First, the Legislature sent the bill to the governor so late in the year that if he had vetoed it, there wouldn’t have been time to redraw the boundaries before filing deadlines for the March 2002 primary had passed. Second, Democratic and Republican leaders — although they could scarcely agree on when to take bathroom breaks — mustered more than a two-thirds vote in both houses for the redistricting plan, meaning a veto would have been easily overridden.

What are the practical results of this bipartisan gerrymander? Our general elections are now “competitive” in roughly the same sense that the old Soviet Politburo “elections” were competitive. In November’s election, not a single seat changed party hands among all 80 Assembly seats, 20 state Senate seats and 53 congressional seats on the ballot. This despite more money being spent on both sides than ever before; in fact, national records were set for spending in a state Senate race and a state lower-house race. Most incumbents won with more than 60% of the vote. In several cases, no one even bothered to challenge the incumbent.

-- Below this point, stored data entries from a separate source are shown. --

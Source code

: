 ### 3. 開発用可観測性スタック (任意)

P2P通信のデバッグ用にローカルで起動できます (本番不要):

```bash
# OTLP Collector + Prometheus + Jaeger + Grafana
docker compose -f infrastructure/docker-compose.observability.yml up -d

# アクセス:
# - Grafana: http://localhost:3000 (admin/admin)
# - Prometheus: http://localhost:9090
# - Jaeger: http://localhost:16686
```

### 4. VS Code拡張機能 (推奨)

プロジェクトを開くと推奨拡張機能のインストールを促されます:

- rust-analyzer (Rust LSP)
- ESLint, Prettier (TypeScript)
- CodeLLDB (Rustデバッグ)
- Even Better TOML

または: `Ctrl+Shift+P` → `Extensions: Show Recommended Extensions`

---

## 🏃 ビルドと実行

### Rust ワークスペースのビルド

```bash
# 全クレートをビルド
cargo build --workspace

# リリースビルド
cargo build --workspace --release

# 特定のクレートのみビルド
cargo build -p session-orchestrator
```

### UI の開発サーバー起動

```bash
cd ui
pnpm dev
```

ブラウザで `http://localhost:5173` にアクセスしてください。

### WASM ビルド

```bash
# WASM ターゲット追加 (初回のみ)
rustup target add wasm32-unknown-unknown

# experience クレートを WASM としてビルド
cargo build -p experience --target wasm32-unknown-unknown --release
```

Now Gov. Arnold Schwarzenegger has proposed changing the way district lines are drawn, eliminating the Legislature’s self-interested role and turning the job over to a panel of retired judges. Although the governor hasn’t yet released all the details of his plan, Democrats — and even some Republican members of Congress — have begun the predictable howling.

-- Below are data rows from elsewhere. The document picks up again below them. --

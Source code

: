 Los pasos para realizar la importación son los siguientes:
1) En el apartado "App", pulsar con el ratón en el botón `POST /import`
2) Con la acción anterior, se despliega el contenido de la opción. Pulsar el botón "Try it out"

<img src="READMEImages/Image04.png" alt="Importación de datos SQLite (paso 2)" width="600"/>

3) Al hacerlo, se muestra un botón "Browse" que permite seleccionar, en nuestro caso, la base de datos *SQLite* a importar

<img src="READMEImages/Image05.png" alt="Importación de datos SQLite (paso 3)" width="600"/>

But history shows that we Democrats have nothing to fear from fairly drawn legislative and congressional districts. We tend to put up better candidates, run better campaigns and raise more money than Republicans and advocate positions on major issues that are more in line with those of California voters.

Take a look at the last decade. In 1991, Gov. Pete Wilson vetoed the Democratic Legislature’s redistricting plan, thereby throwing the task to a panel of retired judges with no political ax to grind and no personal stake in the outcome. There was general wailing and gnashing of teeth among Democrats, who had been operating under super- favorable lines drawn 10 years before by U.S. Rep. Phil Burton, who dubbed his Democrat- biased gerrymander his “contribution to modern art.”

But in the first election under the new lines in 1992, Democrats actually picked up a seat in the Assembly. The party did lose control of the Assembly in the 1994 national Republican sweep, but won it right back in the next election, picking up three Republican-held Assembly seats and two GOP Senate seats. Democrats also gained seats in both the Senate and the Assembly in 1998 and 2000.

By 2001, Democrats had 50-30 control of the Assembly and 26-14 control of the Senate — and a 32-20 edge in the state’s congressional delegation.

Ironically, in 2002, the first election after the 2001 gerrymander carried out by Democratic legislative leaders and signed by a Democratic governor, Democrats actually lost a Senate seat and two Assembly seats, even while sweeping all statewide constitutional offices for the first time since 1882.

Does it take a rocket scientist — or even, for that matter, a political scientist — to figure out that we Democrats can compete and prevail without rigging the rules and creating noncompetitive monopolies?

In truth, a nonpartisan redrawing of district lines may favor Democrats in some cases and Republicans in others. What’s important is that a fair redistricting would benefit the voters of California.